|"Oh Trent, you're such a poppet, holding my award for me..."|
Don’t open your eyes, you won’t like what you see
The devils of truth steal the souls of the free
Don’t open your eyes, take it from me
I have found, you can find
Happiness in Slavery
I don't know what I am
I don't know where I've been
Just words and so much skin
Stick my hands thru the cage
Of this endless routine
Just some flesh caught in this big broken machine
~ Nine Inch Nails
I haven’t been around for a few days, now.
On Monday I went for the first of a few dental surgeries. During my time under, I am quite certain that Dr. Yu and his assistant removed my teeth and replaced them with tooth-shaped cyanide capsules, so they could sit back and watch the hilarity ensue.

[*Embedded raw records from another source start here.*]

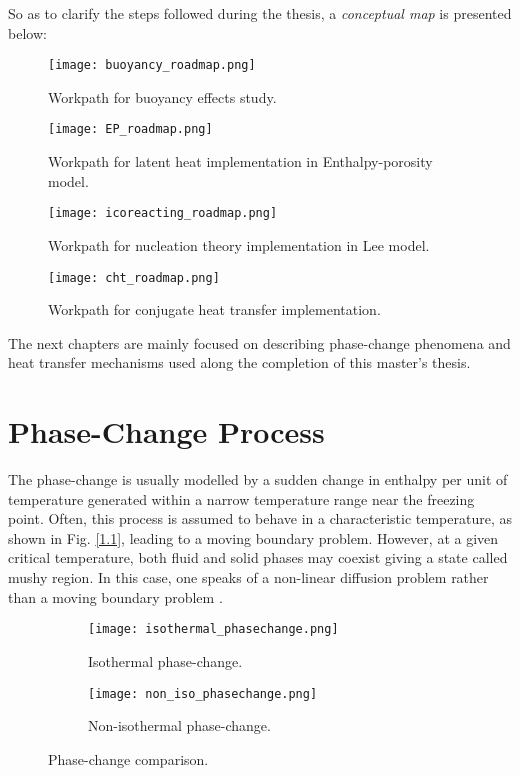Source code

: So as to clarify the steps followed during the thesis, a \textit{conceptual map} is presented below:
\begin{figure}[h!]
	\centering
	\texttt{[image: buoyancy\_roadmap.png]}
	\caption{Workpath for buoyancy effects study.} 
	\label{1.1fig}
\end{figure}
\begin{figure}[h!]
	\centering
	\texttt{[image: EP\_roadmap.png]}
	\caption{Workpath for latent heat implementation in Enthalpy-porosity model.} 
	\label{1.2fig}
\end{figure}
\begin{figure}[h!]
	\centering
	\texttt{[image: icoreacting\_roadmap.png]}
	\caption{Workpath for nucleation theory implementation in Lee model.} 
	\label{1.3fig}
\end{figure}
\clearpage
\begin{figure}[h!]
	\centering
	\texttt{[image: cht\_roadmap.png]}
	\caption{Workpath for conjugate heat transfer implementation.} 
	\label{1.4fig}
\end{figure}

The next chapters are mainly focused on describing phase-change phenomena and heat transfer mechanisms used along the completion of this master's thesis.



\section{Phase-Change Process}
The phase-change is usually modelled by a sudden change in enthalpy per unit of temperature generated within a narrow temperature range near the freezing point. Often, this process is assumed to behave in a characteristic temperature, as shown in Fig. \ref{1.1}, leading to a moving boundary problem. However, at a given critical temperature, both fluid and solid phases may coexist giving a state called mushy region. In this case, one speaks of a non-linear diffusion problem rather than a moving boundary problem \cite{krabbenhoft_damkilde_nazem_2006}. 
 
\begin{figure}
	\begin{subfigure}{0.50\textwidth}
		\centering
		\texttt{[image: isothermal\_phasechange.png]}\hfill
		\caption{Isothermal phase-change.} 
		\label{1.5figa}
	\end{subfigure}
	\hfill
	\begin{subfigure}{0.50\textwidth}
		\centering
		\texttt{[image: non\_iso\_phasechange.png]}	
		\caption{Non-isothermal phase-change.}
		\label{1.5figb}
	\end{subfigure}
\caption{Phase-change comparison.}
\label{1.5fig}
\end{figure}

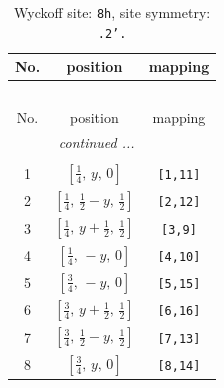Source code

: \documentclass[fleqn,8pt]{jsarticle}
\begin{document}
\begin{longtable}{ccc}
\caption{Wyckoff site: {\tt 8h}, site symmetry: {\tt .2'.}}
 \\
 \hline \hline
No. & position & mapping \\ \hline \endfirsthead

\multicolumn{2}{l}{\tablename\ \thetable{}} \\
 \hline \hline
No. & position & mapping \\ \hline \endhead

 \hline \hline
\multicolumn{2}{r}{\footnotesize\it continued ...} \\ \endfoot

 \hline \hline
\multicolumn{2}{r}{} \\ \endlastfoot

1 & $\left[ \frac{1}{4},\, y,\, 0 \right]$ & {\tt [1,11]} \\ \hline
2 & $\left[ \frac{1}{4},\, \frac{1}{2} - y,\, \frac{1}{2} \right]$ & {\tt [2,12]} \\ \hline
3 & $\left[ \frac{1}{4},\, y + \frac{1}{2},\, \frac{1}{2} \right]$ & {\tt [3,9]} \\ \hline
4 & $\left[ \frac{1}{4},\, - y,\, 0 \right]$ & {\tt [4,10]} \\ \hline
5 & $\left[ \frac{3}{4},\, - y,\, 0 \right]$ & {\tt [5,15]} \\ \hline
6 & $\left[ \frac{3}{4},\, y + \frac{1}{2},\, \frac{1}{2} \right]$ & {\tt [6,16]} \\ \hline
7 & $\left[ \frac{3}{4},\, \frac{1}{2} - y,\, \frac{1}{2} \right]$ & {\tt [7,13]} \\ \hline
8 & $\left[ \frac{3}{4},\, y,\, 0 \right]$ & {\tt [8,14]} \\
\end{longtable}
\renewcommand{\arraystretch}{1.2}
\end{document}
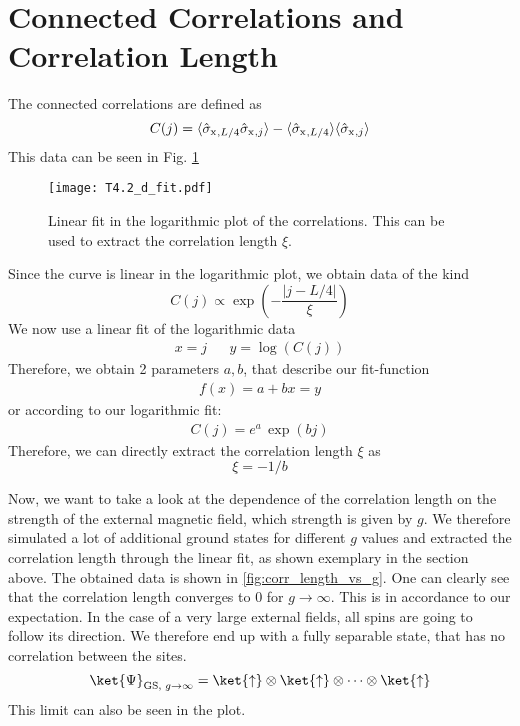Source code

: \section{Connected Correlations and Correlation Length}
The connected correlations are defined as 
\begin{equation}
    C(j) = \langle \sigmax{}_{,L/4}\sigmax{}_{,j}\rangle - \langle \sigmax{}_{,L/4}\rangle\langle\sigmax{}_{,j}\rangle
\end{equation}
This data can be seen  in Fig. \ref{fig:connected-corr}
\begin{figure}[htbp]
    \centering
    \texttt{[image: T4.2\_d\_fit.pdf]}
    \caption{Linear fit in the logarithmic plot of the correlations. This can be used to extract the correlation length $\xi$.}
    \label{fig:connected-corr}
\end{figure}
Since the curve is linear in the logarithmic plot, we obtain data of the kind
\begin{equation}
    C(j) \propto \exp\left(-\frac{|j-L/4|}{\xi}\right)
\end{equation}
We now use a linear fit of the logarithmic data
\begin{align}
    x = j & &y = \log\left(C(j)\right)
\end{align}
Therefore, we obtain 2 parameters $a, b$, that describe our fit-function
\begin{align}
    f(x) = a + b x = y
\end{align}
or according to our logarithmic fit:
\begin{align}
    C(j) = e^a \, \exp\left(b j\right)
\end{align}
Therefore, we can directly extract the correlation length $\xi$ as
\begin{equation}
    \xi = -1/b
\end{equation}


Now, we want to take a look at the dependence of the correlation length on the strength of the external magnetic field, which strength is given by $g$.
We therefore simulated a lot of additional ground states for different $g$ values and extracted the correlation length through the linear fit, as shown exemplary in the section above.
The obtained data is shown in \autoref{fig:corr_length_vs_g}.
One can clearly see that the correlation length converges to 0 for $g\rightarrow\infty$.
This is in accordance to our expectation.
In the case of a very large external fields, all spins are going to follow its direction.
We therefore end up with a fully separable state, that has no correlation between the sites.%
\begin{equation}
    \ket{\Psi}_{\text{GS, } g\rightarrow\infty} = \ket{\uparrow} \otimes \ket{\uparrow} \otimes \dots \otimes \ket{\uparrow}
\end{equation}
This limit can also be seen in the plot.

Now, I know what you’re all thinking, but I AM NOT PARANOID.
All I’m saying is, they’re watching me.
I’ve spent the past several days under my blankets, bemoaning my soon-approaching death and my apparent lack of adequate dental hygiene. Actually, it’s less a lack of proper care of my teeth, and more an irrational and irrepressible fear of the dentist that has lead me to my current state of misery, but whatever. You say tomato, I saw Ow, my teeth hurt hurt. Anyway, Mr. Rollins, my beloved MacBook (cuz I get to touch it all the time, get it? GET IT?), was but a mere two feet away, on the floor beside my bed, but I was too lost in my solipsistic misery to lean over and pick him up and do anything productive. Besides that, I could see that he was far too busy, working double duty as Billy’s hot water bottle.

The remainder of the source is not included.